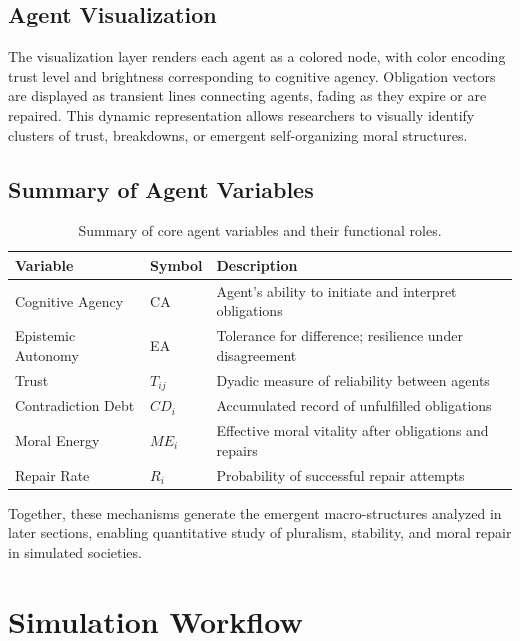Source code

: \documentclass[11pt]{article}
\begin{document}
\subsection{Agent Visualization}

The visualization layer renders each agent as a colored node, with color encoding trust level and brightness corresponding to cognitive agency. Obligation vectors are displayed as transient lines connecting agents, fading as they expire or are repaired.  
This dynamic representation allows researchers to visually identify clusters of trust, breakdowns, or emergent self-organizing moral structures.

\subsection{Summary of Agent Variables}

\begin{table}[H]
\centering
\begin{tabular}{@{}lll@{}}
\toprule
\textbf{Variable} & \textbf{Symbol} & \textbf{Description} \\
\midrule
Cognitive Agency & CA & Agent’s ability to initiate and interpret obligations \\
Epistemic Autonomy & EA & Tolerance for difference; resilience under disagreement \\
Trust & $T_{ij}$ & Dyadic measure of reliability between agents \\
Contradiction Debt & $CD_i$ & Accumulated record of unfulfilled obligations \\
Moral Energy & $ME_i$ & Effective moral vitality after obligations and repairs \\
Repair Rate & $R_i$ & Probability of successful repair attempts \\
\bottomrule
\end{tabular}
\caption{Summary of core agent variables and their functional roles.}
\end{table}

\noindent
Together, these mechanisms generate the emergent macro-structures analyzed in later sections, enabling quantitative study of pluralism, stability, and moral repair in simulated societies.
\section{Simulation Workflow}
\end{document}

■ ■ ■

**Prompt**
The answer must consist of every line above that contains the word "begin".

**Written solution**
\begin{document}
\begin{table}[H]
\begin{tabular}{@{}lll@{}}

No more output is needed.